Overview: Mode Router and High-Level Flow

flowchart TD
    subgraph Legend
        L1[Process]
        L2{Decision}
        L3([Terminal])
        L4[/"Subagent Dispatch"/]
        L5[[Quality Gate]]
    end

    style L4 fill:#4a9eff,color:#fff
    style L5 fill:#ff6b6b,color:#fff
    style L3 fill:#51cf66,color:#fff

    START([code-review invoked]) --> PARSE[Parse args:<br>mode flags + modifiers]
    PARSE --> TAROT_CHECK{--tarot<br>modifier?}
    TAROT_CHECK -->|Yes| LOAD_TAROT[Load code-review-tarot<br>persona mapping]
    TAROT_CHECK -->|No| MODE
    LOAD_TAROT --> MODE

    MODE{Mode?}
    MODE -->|--self / default| SELF[Self Mode<br>Pre-PR self-review]
    MODE -->|--feedback| FEEDBACK[/"Dispatch:<br>code-review-feedback"/]
    MODE -->|"--give target"| GIVE[/"Dispatch:<br>code-review-give"/]
    MODE -->|"--audit [scope]"| AUDIT[Audit Mode<br>Deep single-pass]
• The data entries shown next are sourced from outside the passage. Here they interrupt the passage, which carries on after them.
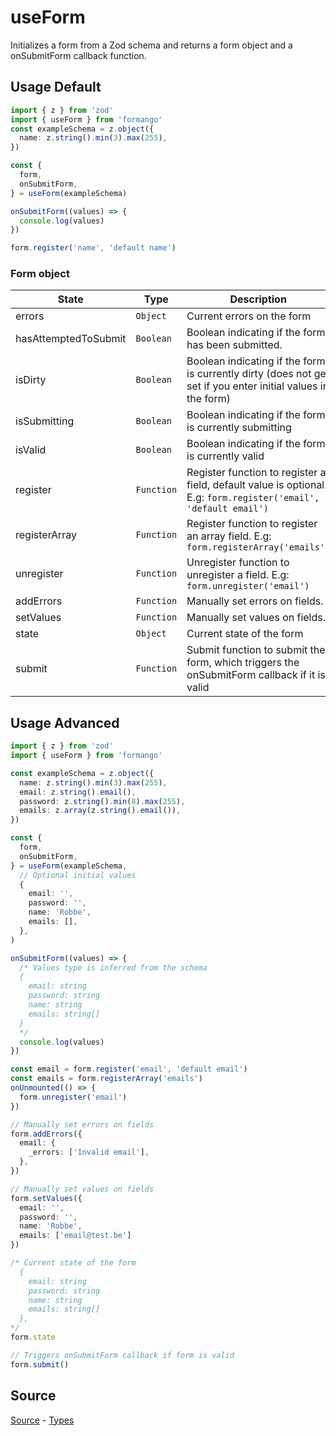 # useForm

Initializes a form from a Zod schema and returns a form object and a onSubmitForm callback function.

## Usage Default

```ts
import { z } from 'zod'
import { useForm } from 'formango'
const exampleSchema = z.object({
  name: z.string().min(3).max(255),
})

const {
  form,
  onSubmitForm,
} = useForm(exampleSchema)

onSubmitForm((values) => {
  console.log(values)
})

form.register('name', 'default name')
```

### Form object

| State           | Type      | Description                                                       |
| --------------- | --------- | ----------------------------------------------------------------- |
| errors        | `Object` | Current errors on the form                              |
| hasAttemptedToSubmit    | `Boolean`  | Boolean indicating if the form has been submitted.     |
| isDirty | `Boolean` | Boolean indicating if the form is currently dirty (does not get set if you enter initial values in the form) |
| isSubmitting | `Boolean` | Boolean indicating if the form is currently submitting |
| isValid | `Boolean`| Boolean indicating if the form is currently valid |
| register | `Function` | Register function to register a field, default value is optional. E.g: ```form.register('email', 'default email')```|
| registerArray | `Function` | Register function to register an array field. E.g: ```form.registerArray('emails')``` |
| unregister | `Function` | Unregister function to unregister a field. E.g: ```form.unregister('email')``` |
| addErrors | `Function` | Manually set errors on fields. |
| setValues | `Function` | Manually set values on fields. |
| state | `Object` | Current state of the form |
| submit | `Function` | Submit function to submit the form, which triggers the onSubmitForm callback if it is valid |

## Usage Advanced

```ts
import { z } from 'zod'
import { useForm } from 'formango'

const exampleSchema = z.object({
  name: z.string().min(3).max(255),
  email: z.string().email(),
  password: z.string().min(8).max(255),
  emails: z.array(z.string().email()),
})

const {
  form,
  onSubmitForm,
} = useForm(exampleSchema,
  // Optional initial values
  {
    email: '',
    password: '',
    name: 'Robbe',
    emails: [],
  },
)

onSubmitForm((values) => {
  /* Values type is inferred from the schema
  {
    email: string
    password: string
    name: string
    emails: string[]
  }
  */
  console.log(values)
})

const email = form.register('email', 'default email')
const emails = form.registerArray('emails')
onUnmounted(() => {
  form.unregister('email')
})

// Manually set errors on fields
form.addErrors({
  email: {
    _errors: ['Invalid email'],
  },
})

// Manually set values on fields
form.setValues({
  email: '',
  password: '',
  name: 'Robbe',
  emails: ['email@test.be']
})

/* Current state of the form
  {
    email: string
    password: string
    name: string
    emails: string[]
  },
*/
form.state

// Triggers onSubmitForm callback if form is valid
form.submit()
```

## Source

[Source](https://github.com/wouterlms/forms/blob/main/src/composables/useForm.ts) - [Types](https://github.com/wouterlms/forms/blob/main/src/types/form.type.ts)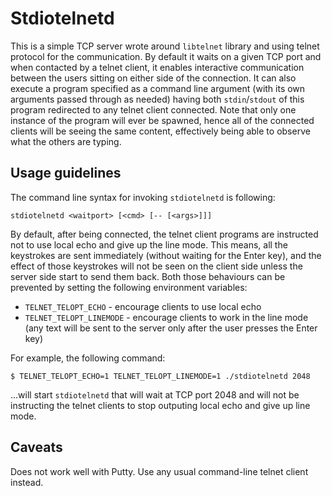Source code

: # Stdiotelnetd

This is a simple TCP server wrote around `libtelnet` library and using telnet
protocol for the communication. By default it waits on a given TCP port and when
contacted by a telnet client, it enables interactive communication between
the users sitting on either side of the connection. It can also execute a
program specified as a command line argument (with its own arguments passed
through as needed) having both `stdin`/`stdout` of this program redirected to
any telnet client connected. Note that only one instance of the program will
ever be spawned, hence all of the connected clients will be seeing the same
content, effectively being able to observe what the others are typing.

## Usage guidelines

The command line syntax for invoking `stdiotelnetd` is following:

```
stdiotelnetd <waitport> [<cmd> [-- [<args>]]]
```

By default, after being connected, the telnet client programs are instructed
not to use local echo and give up the line mode. This means, all the keystrokes
are sent immediately (without waiting for the Enter key), and the effect of
those keystrokes will not be seen on the client side unless the server side
start to send them back. Both those behaviours can be prevented by setting the
following environment variables:

- `TELNET_TELOPT_ECHO` - encourage clients to use local echo
- `TELNET_TELOPT_LINEMODE` - encourage clients to work in the line mode (any
text will be sent to the server only after the user presses the Enter key)

For example, the following command:

```
$ TELNET_TELOPT_ECHO=1 TELNET_TELOPT_LINEMODE=1 ./stdiotelnetd 2048
```

...will start `stdiotelnetd` that will wait at TCP port 2048 and will not be
instructing the telnet clients to stop outputing local echo and give up line
mode.

## Caveats

Does not work well with Putty. Use any usual command-line telnet client instead.
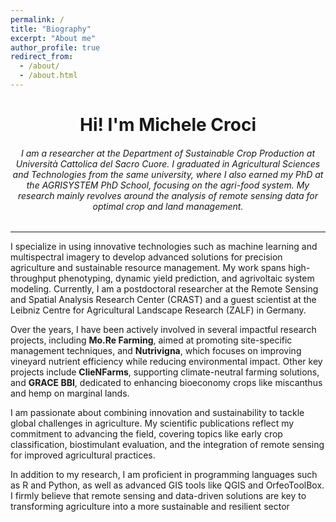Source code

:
 ```yaml
---
permalink: /
title: "Biography"
excerpt: "About me"
author_profile: true
redirect_from: 
  - /about/
  - /about.html
---
```


<h1 align="center"> Hi! I'm Michele Croci</h1>
<h6 align="center"> I am a researcher at the Department of Sustainable Crop Production at Università Cattolica del Sacro Cuore. I graduated in Agricultural Sciences and Technologies from the same university, where I also earned my PhD at the AGRISYSTEM PhD School, focusing on the agri-food system. My research mainly revolves around the analysis of remote sensing data for optimal crop and land management. </h6> 

---

I specialize in using innovative technologies such as machine learning and multispectral imagery to develop advanced solutions for precision agriculture and sustainable resource management. My work spans high-throughput phenotyping, dynamic yield prediction, and agrivoltaic system modeling. Currently, I am a postdoctoral researcher at the Remote Sensing and Spatial Analysis Research Center (CRAST) and a guest scientist at the Leibniz Centre for Agricultural Landscape Research (ZALF) in Germany.

Over the years, I have been actively involved in several impactful research projects, including **Mo.Re Farming**, aimed at promoting site-specific management techniques, and **Nutrivigna**, which focuses on improving vineyard nutrient efficiency while reducing environmental impact. Other key projects include **ClieNFarms**, supporting climate-neutral farming solutions, and **GRACE BBI**, dedicated to enhancing bioeconomy crops like miscanthus and hemp on marginal lands.

I am passionate about combining innovation and sustainability to tackle global challenges in agriculture. My scientific publications reflect my commitment to advancing the field, covering topics like early crop classification, biostimulant evaluation, and the integration of remote sensing for improved agricultural practices.

In addition to my research, I am proficient in programming languages such as R and Python, as well as advanced GIS tools like QGIS and OrfeoToolBox. I firmly believe that remote sensing and data-driven solutions are key to transforming agriculture into a more sustainable and resilient sector
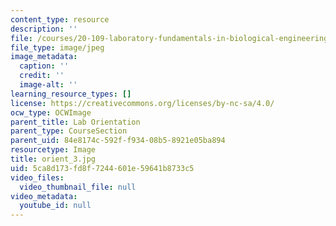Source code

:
 ```yaml
---
content_type: resource
description: ''
file: /courses/20-109-laboratory-fundamentals-in-biological-engineering-spring-2010/5ca8d173fd8f7244601e59641b8733c5_orient_3.jpg
file_type: image/jpeg
image_metadata:
  caption: ''
  credit: ''
  image-alt: ''
learning_resource_types: []
license: https://creativecommons.org/licenses/by-nc-sa/4.0/
ocw_type: OCWImage
parent_title: Lab Orientation
parent_type: CourseSection
parent_uid: 84e8174c-592f-f934-08b5-8921e05ba894
resourcetype: Image
title: orient_3.jpg
uid: 5ca8d173-fd8f-7244-601e-59641b8733c5
video_files:
  video_thumbnail_file: null
video_metadata:
  youtube_id: null
---
```

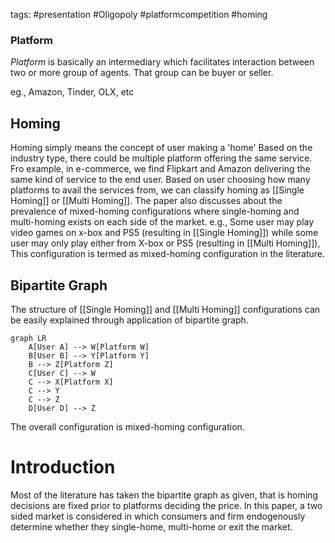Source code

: tags: #presentation #Oligopoly #platformcompetition #homing

### Platform
*Platform* is basically an intermediary which facilitates interaction between two or more group of agents. That group can be buyer or seller. 

eg., Amazon, Tinder, OLX, etc

## Homing
Homing simply means the concept of user making a 'home' 
Based on the industry type, there could be multiple platform offering the same service. Fro example, in e-commerce, we find Flipkart and Amazon delivering the same kind of service to the end user. Based on user choosing how many platforms to avail the services from, we can classify homing as [[Single Homing]] or [[Multi Homing]]. The paper also discusses about the prevalence of mixed-homing configurations  where single-homing and multi-homing exists on each side of the market. e.g., Some user may play video games on x-box and PS5 (resulting in [[Single Homing]]) while some user may only play either from X-box or PS5 (resulting in [[Multi Homing]]), This configuration is termed as mixed-homing configuration in the literature. 

## Bipartite Graph

The structure of [[Single Homing]] and [[Multi Homing]] configurations can be easily explained through application of bipartite graph. 

```mermaid
graph LR
    A[User A] --> W[Platform W]
    B[User B] --> Y[Platform Y]
    B --> Z[Platform Z]
    C[User C] --> W
    C --> X[Platform X]
    C --> Y
    C --> Z
    D[User D] --> Z
```



The overall configuration is mixed-homing configuration.

# Introduction

Most of the literature has taken the bipartite graph as given, that is homing decisions are fixed prior to platforms deciding the price. In this paper, a two sided market is considered in which consumers and firm endogenously determine whether they single-home, multi-home or exit the market.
    SELF --> SELF_GATE[[Gate:<br>Critical=FAIL<br>Important=WARN<br>Minor=PASS]]
    FEEDBACK --> FB_OUT([Categorized responses<br>+ re-run self-review])
    GIVE --> GIVE_OUT[[Recommendation:<br>APPROVE /<br>REQUEST_CHANGES /<br>COMMENT]]
    AUDIT --> AUDIT_GATE[[Gate:<br>Risk Assessment<br>LOW/MED/HIGH/CRITICAL]]

    SELF_GATE --> DONE([Review Complete])
    FB_OUT --> DONE
    GIVE_OUT --> DONE
    AUDIT_GATE --> DONE

    style FEEDBACK fill:#4a9eff,color:#fff
    style GIVE fill:#4a9eff,color:#fff
    style SELF_GATE fill:#ff6b6b,color:#fff
    style GIVE_OUT fill:#ff6b6b,color:#fff
    style AUDIT_GATE fill:#ff6b6b,color:#fff
    style DONE fill:#51cf66,color:#fff
    style START fill:#51cf66,color:#fff

Cross-Reference Table

Overview Node Detail Diagram
Self Mode Self Mode Detail
Feedback (code-review-feedback) Feedback Mode Detail
Give (code-review-give) Give Mode Detail
Audit Mode Audit Mode Detail
Tarot Integration Tarot Modifier Detail

Self Mode Detail

flowchart TD
    subgraph Legend
        L1[Process]
        L2{Decision}
        L3([Terminal])
        L5[[Quality Gate]]
    end
    style L5 fill:#ff6b6b,color:#fff
    style L3 fill:#51cf66,color:#fff

    S0([Self Mode Start]) --> S1["Get diff:<br>git diff merge-base..HEAD"]
    S1 --> S2["Memory Priming:<br>memory_recall(review findings)"]
    S2 --> S2B{spellbook-memory<br>context from files?}
    S2B -->|Yes| S2C[Incorporate file-specific<br>+ project-wide patterns]
    S2B -->|No| S3
    S2C --> S3

    S3[Multi-Pass Review]
    S3 --> P1[Pass 1: Logic]
    P1 --> P2[Pass 2: Integration]
    P2 --> P3[Pass 3: Security]
    P3 --> P4[Pass 4: Style]

    P4 --> S4[Generate findings:<br>severity + file:line + description]
    S4 --> S5["Persist significant findings:<br>memory_store_memories()"]
    S5 --> S5A{Finding type?}
    S5A -->|Confirmed issue| S5B["Store as antipattern<br>(warns future reviewers)"]
    S5A -->|False positive| S5C["Store as fact<br>tag: false-positive"]
    S5A -->|Minor / one-off| S5D[Do not store]
    S5B --> S6
    S5C --> S6
    S5D --> S6

    S6[[Severity Gate]]
    S6 --> G1{Highest severity?}
    G1 -->|Critical| FAIL([FAIL])
    G1 -->|Important| WARN([WARN])
    G1 -->|Minor only| PASS([PASS])

    style S0 fill:#51cf66,color:#fff
    style S6 fill:#ff6b6b,color:#fff
    style FAIL fill:#ff6b6b,color:#fff
    style WARN fill:#f59f00,color:#fff
    style PASS fill:#51cf66,color:#fff

Feedback Mode Detail

Source: commands/code-review-feedback.md

flowchart TD
    subgraph Legend
        L1[Process]
        L2{Decision}
        L3([Terminal])
        L4[/"Subagent / Command"/]
    end
    style L4 fill:#4a9eff,color:#fff
    style L3 fill:#51cf66,color:#fff

    F0([Feedback Mode Start]) --> F1[Gather ALL feedback<br>across related PRs]
    F1 --> F2[Categorize each item:<br>bug / style / question<br>/ suggestion / nit]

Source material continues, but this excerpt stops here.